“The Zionist Conference in Russia unanimously expresses its firm belief that when establishing the basis of the future national and political life, the nations will recognize and count with the clearly-stated will of the Jewish nation for the resettlement and rebirth of Palestine as its national centre, and will consequently create conditions guaranteeing the free and successful development of the concentrated Jewish forces and of the restoration of Palestine.

“To ensure the concrete and full manifestation of the will of the Jewish nation, the Conference considers it necessary first to organize among the Jews a referendum on the question; secondly, to lay before the All-Russian Jewish Congress the question of Jewish claims in Palestine; and thirdly, to claim the admission of a representative of the Jewish nation at the future peace conference, to be held upon the closing of hostilities, for the expression of the wishes of the Jewish nation, and for the defence of its historic and national rights and interests.”

The same spirit was revealed also by the Jews of Poland. In May, 1917, a Zionist Conference was held in Warsaw, attended by nearly four hundred delegates representing a large number of committees, synagogues, societies and groups consisting of all classes of the Jewish population. A sort of plebiscite was arranged among the Jews of Poland, with a view to ascertaining their attitude towards Zionism. The plebiscite resulted in the acceptance of a resolution in favour of Zionism.
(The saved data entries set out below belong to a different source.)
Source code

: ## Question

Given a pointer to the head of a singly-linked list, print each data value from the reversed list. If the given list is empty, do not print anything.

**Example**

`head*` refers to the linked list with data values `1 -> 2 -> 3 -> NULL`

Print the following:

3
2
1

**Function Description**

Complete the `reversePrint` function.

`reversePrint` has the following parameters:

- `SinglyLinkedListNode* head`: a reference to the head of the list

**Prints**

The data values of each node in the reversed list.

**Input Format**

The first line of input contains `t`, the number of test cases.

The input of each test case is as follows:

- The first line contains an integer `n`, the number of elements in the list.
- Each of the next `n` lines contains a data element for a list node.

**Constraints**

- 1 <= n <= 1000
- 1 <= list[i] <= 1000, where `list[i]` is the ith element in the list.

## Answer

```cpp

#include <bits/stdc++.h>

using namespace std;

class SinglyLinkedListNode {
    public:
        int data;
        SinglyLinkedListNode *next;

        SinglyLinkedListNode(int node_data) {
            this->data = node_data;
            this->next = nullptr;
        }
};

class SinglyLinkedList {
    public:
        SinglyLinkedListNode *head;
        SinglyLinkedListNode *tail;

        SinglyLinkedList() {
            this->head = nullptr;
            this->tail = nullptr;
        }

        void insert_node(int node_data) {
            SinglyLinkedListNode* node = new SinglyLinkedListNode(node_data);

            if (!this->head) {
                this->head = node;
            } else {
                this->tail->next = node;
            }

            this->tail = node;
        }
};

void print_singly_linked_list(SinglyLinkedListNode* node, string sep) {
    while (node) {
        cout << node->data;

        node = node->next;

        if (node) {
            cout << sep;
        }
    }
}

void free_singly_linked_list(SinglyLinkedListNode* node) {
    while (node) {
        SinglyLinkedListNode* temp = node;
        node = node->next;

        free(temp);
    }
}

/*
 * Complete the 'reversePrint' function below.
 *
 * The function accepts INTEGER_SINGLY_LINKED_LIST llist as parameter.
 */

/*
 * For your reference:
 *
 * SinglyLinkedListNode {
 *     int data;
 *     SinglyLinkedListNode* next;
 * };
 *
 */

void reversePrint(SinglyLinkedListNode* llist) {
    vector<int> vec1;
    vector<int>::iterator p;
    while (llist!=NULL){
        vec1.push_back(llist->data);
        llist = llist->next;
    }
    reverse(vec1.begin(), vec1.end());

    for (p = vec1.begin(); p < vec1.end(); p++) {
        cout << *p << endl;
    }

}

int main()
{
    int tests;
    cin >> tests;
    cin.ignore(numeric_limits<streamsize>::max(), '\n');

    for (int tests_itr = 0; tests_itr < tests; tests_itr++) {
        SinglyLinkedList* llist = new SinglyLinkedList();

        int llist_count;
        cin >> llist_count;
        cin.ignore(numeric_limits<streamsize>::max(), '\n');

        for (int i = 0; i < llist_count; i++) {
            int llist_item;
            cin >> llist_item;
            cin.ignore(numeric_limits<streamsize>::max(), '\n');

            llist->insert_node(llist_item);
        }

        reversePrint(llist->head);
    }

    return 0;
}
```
All these and many other facts prove that the Zionist idea has made great progress among the Jewish masses. But under the new circumstances Zionism required more than the usual propaganda: it required work, political work.


POLITICAL ACTIVITIES IN ENGLAND AND THE ALLIED COUNTRIES

The introduction into this book of a comprehensive account of the various démarches on behalf of the Zionist cause recently undertaken in English political circles, and also in allied countries, is rendered difficult by the following considerations. In the first place, the publication of pourparlers which have taken place, and of schemes which have been, or are to be, submitted, is impossible, because they are still in progress, and their final issue is dependent on further developments. In the second place, the author feels great embarrassment, being compelled to break the rule hitherto observed of avoiding any reference to his own share in the work of the movement. In this section, however, he has participated so directly in the démarches referred to that it was quite impossible to speak of them at all without referring occasionally to his share in the political activities.

A glance, however, at recent political efforts appeared indispensable, in order to bring the history of Zionism up to date. But there is no claim that the following account is more than an outline of the most important events. With these provisos we pass to the facts themselves.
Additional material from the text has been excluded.